* _TASK DETAILS_
Retype, without any change, the first line of the records and every line after it through the one containing "in one place".

+++ PROVIDED RECORDS +++

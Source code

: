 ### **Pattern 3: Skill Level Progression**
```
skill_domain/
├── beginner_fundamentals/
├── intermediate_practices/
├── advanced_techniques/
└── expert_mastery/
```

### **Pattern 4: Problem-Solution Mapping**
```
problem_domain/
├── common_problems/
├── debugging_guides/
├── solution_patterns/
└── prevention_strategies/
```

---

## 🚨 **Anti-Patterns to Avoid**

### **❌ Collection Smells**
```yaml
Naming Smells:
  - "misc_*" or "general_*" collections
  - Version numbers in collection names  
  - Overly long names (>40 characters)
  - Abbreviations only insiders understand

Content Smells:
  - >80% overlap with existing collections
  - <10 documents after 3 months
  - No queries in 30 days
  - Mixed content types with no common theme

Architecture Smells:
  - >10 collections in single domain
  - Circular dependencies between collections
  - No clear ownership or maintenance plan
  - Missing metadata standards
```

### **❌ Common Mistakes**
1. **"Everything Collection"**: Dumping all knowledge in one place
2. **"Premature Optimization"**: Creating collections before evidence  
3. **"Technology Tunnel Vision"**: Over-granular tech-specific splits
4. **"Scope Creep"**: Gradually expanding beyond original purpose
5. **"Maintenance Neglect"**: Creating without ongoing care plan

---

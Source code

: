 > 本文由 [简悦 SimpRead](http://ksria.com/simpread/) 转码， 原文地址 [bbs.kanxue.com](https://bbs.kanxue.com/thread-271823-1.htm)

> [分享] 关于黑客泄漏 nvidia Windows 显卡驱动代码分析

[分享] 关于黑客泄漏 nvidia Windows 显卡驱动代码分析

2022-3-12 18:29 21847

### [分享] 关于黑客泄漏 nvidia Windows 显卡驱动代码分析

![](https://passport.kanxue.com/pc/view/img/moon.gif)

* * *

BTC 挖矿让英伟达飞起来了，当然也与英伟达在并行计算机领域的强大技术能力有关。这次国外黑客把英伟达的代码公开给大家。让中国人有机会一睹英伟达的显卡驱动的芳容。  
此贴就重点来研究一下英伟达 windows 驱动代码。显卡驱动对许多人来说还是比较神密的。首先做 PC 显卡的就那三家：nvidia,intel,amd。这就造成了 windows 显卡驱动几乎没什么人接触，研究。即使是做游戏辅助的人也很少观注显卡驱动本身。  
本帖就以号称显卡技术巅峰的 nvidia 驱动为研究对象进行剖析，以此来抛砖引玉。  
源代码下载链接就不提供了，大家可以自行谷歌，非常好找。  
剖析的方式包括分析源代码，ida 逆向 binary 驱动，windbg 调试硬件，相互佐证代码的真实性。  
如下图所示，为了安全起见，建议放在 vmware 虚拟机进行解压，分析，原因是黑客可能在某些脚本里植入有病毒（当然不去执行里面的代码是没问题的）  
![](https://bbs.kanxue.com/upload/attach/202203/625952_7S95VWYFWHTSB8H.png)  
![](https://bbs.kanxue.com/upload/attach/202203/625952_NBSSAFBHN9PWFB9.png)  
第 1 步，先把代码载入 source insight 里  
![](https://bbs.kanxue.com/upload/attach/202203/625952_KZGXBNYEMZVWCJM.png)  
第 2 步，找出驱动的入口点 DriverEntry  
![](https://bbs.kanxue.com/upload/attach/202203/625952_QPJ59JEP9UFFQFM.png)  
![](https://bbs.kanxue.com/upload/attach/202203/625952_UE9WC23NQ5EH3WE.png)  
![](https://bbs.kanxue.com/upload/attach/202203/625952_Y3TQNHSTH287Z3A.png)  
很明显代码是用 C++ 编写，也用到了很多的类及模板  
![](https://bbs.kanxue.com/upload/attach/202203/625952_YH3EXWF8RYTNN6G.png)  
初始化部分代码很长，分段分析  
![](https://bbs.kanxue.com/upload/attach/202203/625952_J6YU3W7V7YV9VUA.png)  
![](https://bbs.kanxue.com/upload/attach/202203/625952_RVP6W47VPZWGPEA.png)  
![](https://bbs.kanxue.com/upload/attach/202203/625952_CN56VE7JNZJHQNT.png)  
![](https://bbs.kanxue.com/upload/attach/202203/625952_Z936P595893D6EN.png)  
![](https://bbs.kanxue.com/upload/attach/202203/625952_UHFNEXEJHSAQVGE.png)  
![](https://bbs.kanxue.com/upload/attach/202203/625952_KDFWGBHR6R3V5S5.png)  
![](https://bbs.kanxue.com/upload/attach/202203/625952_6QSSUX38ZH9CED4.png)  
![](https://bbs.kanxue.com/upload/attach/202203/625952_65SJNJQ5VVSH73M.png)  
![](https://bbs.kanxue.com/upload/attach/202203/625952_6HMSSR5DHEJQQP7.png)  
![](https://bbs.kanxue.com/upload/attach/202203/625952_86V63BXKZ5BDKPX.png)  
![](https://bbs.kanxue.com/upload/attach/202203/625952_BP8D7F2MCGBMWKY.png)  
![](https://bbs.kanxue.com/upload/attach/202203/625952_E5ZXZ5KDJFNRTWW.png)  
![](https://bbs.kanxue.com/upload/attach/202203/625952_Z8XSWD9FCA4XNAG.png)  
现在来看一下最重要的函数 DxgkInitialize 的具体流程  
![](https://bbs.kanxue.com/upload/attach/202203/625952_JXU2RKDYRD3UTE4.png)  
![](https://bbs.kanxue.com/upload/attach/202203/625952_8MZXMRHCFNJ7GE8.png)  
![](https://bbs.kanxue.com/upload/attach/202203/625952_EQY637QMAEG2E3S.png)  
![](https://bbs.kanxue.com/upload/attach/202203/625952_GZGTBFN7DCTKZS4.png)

+++

* _YOUR SOLUTION_
Source code

: ### **Pattern 3: Skill Level Progression**
```
skill_domain/
├── beginner_fundamentals/
├── intermediate_practices/
├── advanced_techniques/
└── expert_mastery/
```

### **Pattern 4: Problem-Solution Mapping**
```
problem_domain/
├── common_problems/
├── debugging_guides/
├── solution_patterns/
└── prevention_strategies/
```

---

## 🚨 **Anti-Patterns to Avoid**

### **❌ Collection Smells**
```yaml
Naming Smells:
  - "misc_*" or "general_*" collections
  - Version numbers in collection names  
  - Overly long names (>40 characters)
  - Abbreviations only insiders understand

Content Smells:
  - >80% overlap with existing collections
  - <10 documents after 3 months
  - No queries in 30 days
  - Mixed content types with no common theme

Architecture Smells:
  - >10 collections in single domain
  - Circular dependencies between collections
  - No clear ownership or maintenance plan
  - Missing metadata standards
```

### **❌ Common Mistakes**
1. **"Everything Collection"**: Dumping all knowledge in one place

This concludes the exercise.